Marchés confus. Pour certains, ils sont la clé de voûte de l’action climatique, pour d’autres ils ont le pouvoir de saper complètement l’accord de Paris. Les marchés du carbone sont sans conteste le sujet le plus controversé des négociations climat. Explications.
Signé en décembre 2015 par 195 Parties à la COP21, l’accord de Paris, « est comme une loi dont il manque les décrets d’application », expliquait en octobre l’ambassadeur climat de la France, Stéphane Crouzat, aux sénateurs français. COP après COP, les négociateur·rice·s sont parvenu·e·s à s’entendre sur la mise en œuvre de la plupart des 29 articles de l’accord, mais l’article 6 relatif aux « mécanismes de coopération internationale volontaire » résiste à tout consensus.

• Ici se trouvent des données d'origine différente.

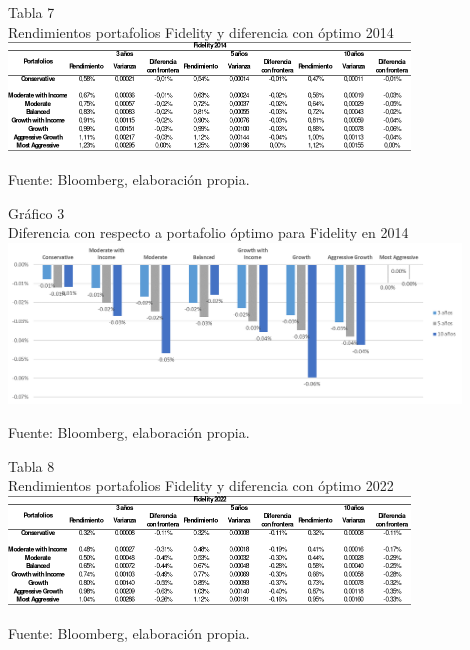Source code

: \documentclass[a4paper,fleqn]{cas-sc}
\begin{document}
\begin{center}
	Tabla 7\\
	Rendimientos portafolios Fidelity y diferencia con óptimo 2014\\

	\includegraphics[width=0.8\textwidth]{image/tabla7.png}

	\tiny Fuente: Bloomberg, elaboración propia.
\end{center}
\newpage
\begin{center}
	Gráfico 3\\
	Diferencia con respecto a portafolio óptimo para Fidelity en 2014\\

	\includegraphics[width=0.9\textwidth]{image/imagen3.png}

	\tiny Fuente: Bloomberg, elaboración propia.
\end{center}

\begin{center}
	Tabla 8\\
	Rendimientos portafolios Fidelity y diferencia con óptimo 2022\\

	\includegraphics[width=0.8\textwidth]{image/tabla8.png}

	\tiny Fuente: Bloomberg, elaboración propia.
\end{center}
\end{document}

Concrètement, ce sixième article porte sur la création d’un marché du carbone interétatique (article 6.2) et d’un autre ouvert aux acteurs privés (6.4). Le premier offre la possibilité aux pays les moins ambitieux d’acheter des droits à polluer à ceux qui ont outrepassé leurs objectifs climatiques tandis que le second permet de générer des crédits carbone via le financement de projets peu émetteurs (énergies renouvelables) voire de captage des émissions (reforestation). Pour Stéphane Crouzat, la mise en œuvre de l’article 6 est « d’autant plus importante que 80% des pays comptent avoir recours à ce dispositif pour atteindre leurs objectifs climatiques ».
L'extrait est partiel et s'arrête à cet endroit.